Ela relembra que “a questão do financiamento foi um grande embate de forças durante todo o processo de elaboração e aprovação do PNE. Sabíamos que tínhamos metas que eram ousadas, por assim dizer, mas isso não quer dizer que elas não eram válidas, importantes, necessárias ou impossíveis de se cumprir”.

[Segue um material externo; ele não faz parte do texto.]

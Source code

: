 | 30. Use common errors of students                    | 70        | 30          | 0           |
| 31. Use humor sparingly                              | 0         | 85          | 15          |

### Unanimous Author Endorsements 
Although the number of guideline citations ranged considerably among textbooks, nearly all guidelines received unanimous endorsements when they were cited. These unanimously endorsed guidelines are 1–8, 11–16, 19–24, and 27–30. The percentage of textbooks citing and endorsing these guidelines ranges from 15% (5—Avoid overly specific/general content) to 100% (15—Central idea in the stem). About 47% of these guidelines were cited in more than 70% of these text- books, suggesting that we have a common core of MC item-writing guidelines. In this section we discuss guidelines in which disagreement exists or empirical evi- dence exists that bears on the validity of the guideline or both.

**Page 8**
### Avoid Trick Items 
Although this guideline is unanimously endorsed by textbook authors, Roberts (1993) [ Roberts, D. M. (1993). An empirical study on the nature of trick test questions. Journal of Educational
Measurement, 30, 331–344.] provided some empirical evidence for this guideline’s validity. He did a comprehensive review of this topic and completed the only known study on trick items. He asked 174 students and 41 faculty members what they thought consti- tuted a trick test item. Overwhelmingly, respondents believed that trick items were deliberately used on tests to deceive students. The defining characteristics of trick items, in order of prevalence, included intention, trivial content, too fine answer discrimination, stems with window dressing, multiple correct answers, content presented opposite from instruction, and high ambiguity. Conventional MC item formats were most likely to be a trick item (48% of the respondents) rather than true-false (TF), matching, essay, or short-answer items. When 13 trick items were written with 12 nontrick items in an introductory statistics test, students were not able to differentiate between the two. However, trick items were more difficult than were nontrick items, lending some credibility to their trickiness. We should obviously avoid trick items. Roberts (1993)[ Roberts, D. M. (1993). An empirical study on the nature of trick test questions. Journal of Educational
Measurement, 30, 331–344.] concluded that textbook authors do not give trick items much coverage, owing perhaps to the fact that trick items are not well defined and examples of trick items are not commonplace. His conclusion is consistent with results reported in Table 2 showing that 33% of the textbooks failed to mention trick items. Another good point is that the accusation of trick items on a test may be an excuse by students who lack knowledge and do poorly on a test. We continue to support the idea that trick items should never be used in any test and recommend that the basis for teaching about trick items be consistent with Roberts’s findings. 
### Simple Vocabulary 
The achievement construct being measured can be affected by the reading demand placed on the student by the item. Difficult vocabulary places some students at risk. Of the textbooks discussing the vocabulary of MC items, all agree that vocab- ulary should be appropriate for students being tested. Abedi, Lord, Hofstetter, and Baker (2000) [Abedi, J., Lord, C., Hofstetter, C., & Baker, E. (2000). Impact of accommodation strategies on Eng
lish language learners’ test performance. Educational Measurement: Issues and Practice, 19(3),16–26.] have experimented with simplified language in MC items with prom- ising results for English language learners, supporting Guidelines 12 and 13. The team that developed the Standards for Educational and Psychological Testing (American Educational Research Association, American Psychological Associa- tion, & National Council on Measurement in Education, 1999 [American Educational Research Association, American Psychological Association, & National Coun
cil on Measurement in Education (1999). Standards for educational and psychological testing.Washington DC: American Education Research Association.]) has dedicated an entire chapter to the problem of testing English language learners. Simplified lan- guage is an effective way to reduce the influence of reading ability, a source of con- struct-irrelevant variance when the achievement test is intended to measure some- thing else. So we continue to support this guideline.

A Campanha Nacional pelo Direito à Educação alerta para a política de austeridade fiscal que vem sendo praticada desde o governo Temer, com a aprovação da EC 95/2016 do Teto de Gastos, e que compromete os recursos para a educação. “Como é possível perceber, a situação é preocupante e o cumprimento do PNE não vai avançar sem os investimentos adequados”, diz o documento.
Anna Helena reforça:
O fato de o Plano não estar sendo cumprido não significa que as suas metas não dialogam com os desafios e as necessidades do nosso país. Obviamente, à luz da pandemia, algumas estratégias podem ser revistas. Mas o PNE se mantém extremamente válido, tanto do ponto de vista do seu fundamento – endereçado para uma educação inclusiva, que promove a equidade, uma sociedade mais justa e solidária, de princípios republicanos e democráticos – quanto dos desafios que a educação brasileira enfrenta atualmente.”
Anna Helena Altenfelder
Em tempos de eleição, a presidente do conselho de administração do Cenpec ainda faz um apelo:
“Que todos os eleitores olhem para as plataformas dos candidatos e vejam o quanto elas dialogam, em termos de educação, com as metas do PNE. É nosso dever como cidadãos olhar e cobrar dos futuros governantes, deputados e senadores que incorporem esse norte em seus programas de governo.”